Exercise details. Across all the lines of the following material, count those that include the word "Sediakan" and give only the result.

Top of Data extract

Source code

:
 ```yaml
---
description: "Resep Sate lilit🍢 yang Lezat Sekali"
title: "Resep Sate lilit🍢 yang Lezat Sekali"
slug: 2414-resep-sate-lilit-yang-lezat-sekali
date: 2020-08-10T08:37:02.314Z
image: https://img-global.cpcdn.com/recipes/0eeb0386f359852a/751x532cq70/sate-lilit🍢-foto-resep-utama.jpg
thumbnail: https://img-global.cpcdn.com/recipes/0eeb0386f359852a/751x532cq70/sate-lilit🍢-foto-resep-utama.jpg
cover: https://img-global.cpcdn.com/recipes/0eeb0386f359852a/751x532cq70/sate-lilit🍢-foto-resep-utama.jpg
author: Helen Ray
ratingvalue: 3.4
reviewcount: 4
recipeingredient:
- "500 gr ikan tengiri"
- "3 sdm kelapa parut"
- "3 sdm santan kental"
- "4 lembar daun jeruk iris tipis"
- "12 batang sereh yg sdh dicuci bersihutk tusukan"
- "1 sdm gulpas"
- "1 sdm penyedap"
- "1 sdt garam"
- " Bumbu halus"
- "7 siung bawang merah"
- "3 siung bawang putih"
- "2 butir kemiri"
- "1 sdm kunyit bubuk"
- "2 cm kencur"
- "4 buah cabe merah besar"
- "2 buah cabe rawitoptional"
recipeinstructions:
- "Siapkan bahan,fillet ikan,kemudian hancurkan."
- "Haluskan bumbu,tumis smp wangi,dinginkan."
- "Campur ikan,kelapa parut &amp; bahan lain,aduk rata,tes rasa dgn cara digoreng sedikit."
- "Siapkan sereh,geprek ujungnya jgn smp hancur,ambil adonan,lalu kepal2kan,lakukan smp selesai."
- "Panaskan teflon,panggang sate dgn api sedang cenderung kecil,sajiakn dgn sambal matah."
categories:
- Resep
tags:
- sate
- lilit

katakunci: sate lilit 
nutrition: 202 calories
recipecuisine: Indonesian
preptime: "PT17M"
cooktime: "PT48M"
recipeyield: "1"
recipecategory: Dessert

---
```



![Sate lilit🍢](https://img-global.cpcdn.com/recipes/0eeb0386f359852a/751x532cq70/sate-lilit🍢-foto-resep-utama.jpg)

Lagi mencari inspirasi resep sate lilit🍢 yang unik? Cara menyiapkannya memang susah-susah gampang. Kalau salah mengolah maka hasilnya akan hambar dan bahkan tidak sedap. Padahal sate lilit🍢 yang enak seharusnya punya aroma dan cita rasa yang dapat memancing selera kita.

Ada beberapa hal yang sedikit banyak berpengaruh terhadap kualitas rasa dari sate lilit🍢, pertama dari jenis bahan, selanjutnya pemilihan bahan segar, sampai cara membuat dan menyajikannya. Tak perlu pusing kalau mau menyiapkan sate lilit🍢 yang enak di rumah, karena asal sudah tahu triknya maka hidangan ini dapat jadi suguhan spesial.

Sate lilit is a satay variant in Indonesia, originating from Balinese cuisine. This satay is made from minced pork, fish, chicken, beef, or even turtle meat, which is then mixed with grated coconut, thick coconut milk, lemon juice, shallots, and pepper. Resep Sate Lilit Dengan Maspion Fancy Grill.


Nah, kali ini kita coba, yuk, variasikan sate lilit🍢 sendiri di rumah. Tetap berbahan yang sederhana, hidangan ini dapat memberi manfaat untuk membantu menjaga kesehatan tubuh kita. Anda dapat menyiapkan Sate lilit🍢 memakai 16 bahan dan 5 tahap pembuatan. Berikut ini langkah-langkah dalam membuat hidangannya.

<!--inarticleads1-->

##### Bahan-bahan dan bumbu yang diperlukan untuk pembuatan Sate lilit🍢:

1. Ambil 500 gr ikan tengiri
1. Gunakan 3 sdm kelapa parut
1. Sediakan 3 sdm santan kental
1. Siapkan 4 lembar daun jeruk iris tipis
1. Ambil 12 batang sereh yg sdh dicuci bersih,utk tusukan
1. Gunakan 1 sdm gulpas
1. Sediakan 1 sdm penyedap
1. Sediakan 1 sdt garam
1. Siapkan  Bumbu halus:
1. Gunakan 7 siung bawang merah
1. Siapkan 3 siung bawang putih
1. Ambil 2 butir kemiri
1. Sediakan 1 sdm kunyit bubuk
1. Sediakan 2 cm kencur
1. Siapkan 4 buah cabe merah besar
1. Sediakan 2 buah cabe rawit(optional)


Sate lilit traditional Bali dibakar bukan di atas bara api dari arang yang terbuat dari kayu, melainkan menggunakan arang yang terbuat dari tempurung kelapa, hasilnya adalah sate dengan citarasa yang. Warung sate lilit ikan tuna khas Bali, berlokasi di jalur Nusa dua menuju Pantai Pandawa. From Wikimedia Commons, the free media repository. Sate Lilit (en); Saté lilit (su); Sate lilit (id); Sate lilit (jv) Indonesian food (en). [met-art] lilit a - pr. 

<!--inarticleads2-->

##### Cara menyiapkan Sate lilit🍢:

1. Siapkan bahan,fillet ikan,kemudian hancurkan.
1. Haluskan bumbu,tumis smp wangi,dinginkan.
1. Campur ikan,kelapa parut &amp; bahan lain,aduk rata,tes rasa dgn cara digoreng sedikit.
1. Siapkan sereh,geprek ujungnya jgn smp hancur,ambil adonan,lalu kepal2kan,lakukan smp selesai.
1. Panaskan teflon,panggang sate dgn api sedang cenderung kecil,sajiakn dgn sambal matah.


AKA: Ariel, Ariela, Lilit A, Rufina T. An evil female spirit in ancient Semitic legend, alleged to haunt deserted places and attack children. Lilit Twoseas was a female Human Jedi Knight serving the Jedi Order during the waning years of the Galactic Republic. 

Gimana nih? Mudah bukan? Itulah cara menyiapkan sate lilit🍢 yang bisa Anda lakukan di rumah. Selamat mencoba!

Bottom of Data extract

Answer to the exercise. 6